*What you should do:* Every record is to be printed exactly as written; pictures are to be omitted.

━━ Data for the task

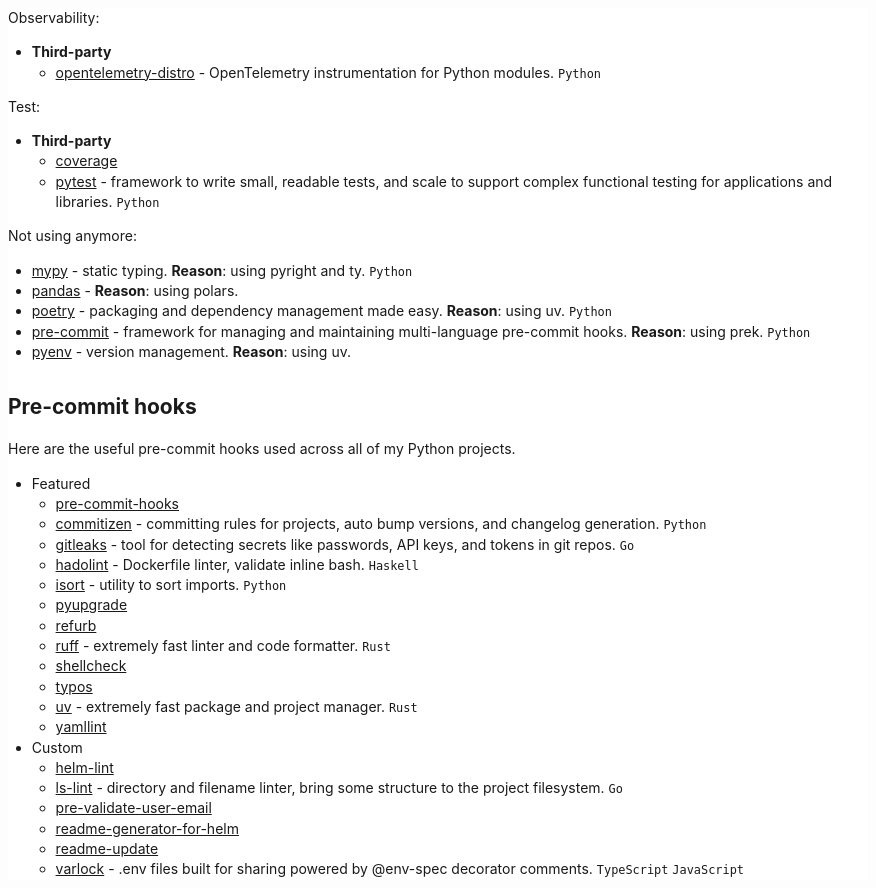 Observability:

- **Third-party**
  - [opentelemetry-distro](https://github.com/open-telemetry/opentelemetry-python-contrib) - OpenTelemetry instrumentation for Python modules. `Python`

Test:

- **Third-party**
  - [coverage](https://coverage.readthedocs.io/en/latest)
  - [pytest](https://docs.pytest.org/en/stable) -  framework to write small, readable tests, and scale to support complex functional testing for applications and libraries. `Python`

Not using anymore:

- [mypy](https://github.com/python/mypy) - static typing. **Reason**: using pyright and ty. `Python`
- [pandas](https://pandas.pydata.org/docs/reference/index.html) - **Reason**: using polars.
- [poetry](https://github.com/python-poetry/poetry) - packaging and dependency management made easy. **Reason**: using uv. `Python`
- [pre-commit](https://github.com/pre-commit/pre-commit) - framework for managing and maintaining multi-language pre-commit hooks. **Reason**: using prek. `Python`
- [pyenv](https://github.com/pyenv/pyenv) - version management. **Reason**: using uv.

## Pre-commit hooks

Here are the useful pre-commit hooks used across all of my Python projects.

- Featured
  - [pre-commit-hooks](https://github.com/pre-commit/pre-commit-hooks)
  - [commitizen](https://github.com/commitizen-tools/commitizen) - committing rules for projects, auto bump versions, and changelog generation. `Python`
  - [gitleaks](https://github.com/gitleaks/gitleaks) - tool for detecting secrets like passwords, API keys, and tokens in git repos. `Go`
  - [hadolint](https://github.com/hadolint/hadolint) - Dockerfile linter, validate inline bash. `Haskell`
  - [isort](https://github.com/PyCQA/isort) - utility to sort imports. `Python`
  - [pyupgrade](https://github.com/asottile/pyupgrade)
  - [refurb](https://github.com/dosisod/refurb)
  - [ruff](https://github.com/astral-sh/ruff-pre-commit) - extremely fast linter and code formatter. `Rust`
  - [shellcheck](https://github.com/shellcheck-py/shellcheck-py)
  - [typos](https://github.com/crate-ci/typos)
  - [uv](https://github.com/astral-sh/uv-pre-commit) - extremely fast package and project manager. `Rust`
  - [yamllint](https://github.com/adrienverge/yamllint)
- Custom
  - [helm-lint](https://helm.sh/docs/helm/helm_lint)
  - [ls-lint](https://github.com/loeffel-io/ls-lint) - directory and filename linter, bring some structure to the project filesystem. `Go`
  - [pre-validate-user-email](.githooks/pre-validate-user-email.sh)
  - [readme-generator-for-helm](https://github.com/bitnami/readme-generator-for-helm)
  - [readme-update](.githooks/readme_update.py)
  - [varlock](https://github.com/dmno-dev/varlock) - .env files built for sharing powered by @env-spec decorator comments. `TypeScript` `JavaScript`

━━━━

*Result below:*
 Observability:

- **Third-party**
  - [opentelemetry-distro](https://github.com/open-telemetry/opentelemetry-python-contrib) - OpenTelemetry instrumentation for Python modules. `Python`

Test:

- **Third-party**
  - [coverage](https://coverage.readthedocs.io/en/latest)
  - [pytest](https://docs.pytest.org/en/stable) -  framework to write small, readable tests, and scale to support complex functional testing for applications and libraries. `Python`

Not using anymore:

- [mypy](https://github.com/python/mypy) - static typing. **Reason**: using pyright and ty. `Python`
- [pandas](https://pandas.pydata.org/docs/reference/index.html) - **Reason**: using polars.
- [poetry](https://github.com/python-poetry/poetry) - packaging and dependency management made easy. **Reason**: using uv. `Python`
- [pre-commit](https://github.com/pre-commit/pre-commit) - framework for managing and maintaining multi-language pre-commit hooks. **Reason**: using prek. `Python`
- [pyenv](https://github.com/pyenv/pyenv) - version management. **Reason**: using uv.

## Pre-commit hooks

Here are the useful pre-commit hooks used across all of my Python projects.

- Featured
  - [pre-commit-hooks](https://github.com/pre-commit/pre-commit-hooks)
  - [commitizen](https://github.com/commitizen-tools/commitizen) - committing rules for projects, auto bump versions, and changelog generation. `Python`
  - [gitleaks](https://github.com/gitleaks/gitleaks) - tool for detecting secrets like passwords, API keys, and tokens in git repos. `Go`
  - [hadolint](https://github.com/hadolint/hadolint) - Dockerfile linter, validate inline bash. `Haskell`
  - [isort](https://github.com/PyCQA/isort) - utility to sort imports. `Python`
  - [pyupgrade](https://github.com/asottile/pyupgrade)
  - [refurb](https://github.com/dosisod/refurb)
  - [ruff](https://github.com/astral-sh/ruff-pre-commit) - extremely fast linter and code formatter. `Rust`
  - [shellcheck](https://github.com/shellcheck-py/shellcheck-py)
  - [typos](https://github.com/crate-ci/typos)
  - [uv](https://github.com/astral-sh/uv-pre-commit) - extremely fast package and project manager. `Rust`
  - [yamllint](https://github.com/adrienverge/yamllint)
- Custom
  - [helm-lint](https://helm.sh/docs/helm/helm_lint)
  - [ls-lint](https://github.com/loeffel-io/ls-lint) - directory and filename linter, bring some structure to the project filesystem. `Go`
  - [pre-validate-user-email](.githooks/pre-validate-user-email.sh)
  - [readme-generator-for-helm](https://github.com/bitnami/readme-generator-for-helm)
  - [readme-update](.githooks/readme_update.py)
  - [varlock](https://github.com/dmno-dev/varlock) - .env files built for sharing powered by @env-spec decorator comments. `TypeScript` `JavaScript`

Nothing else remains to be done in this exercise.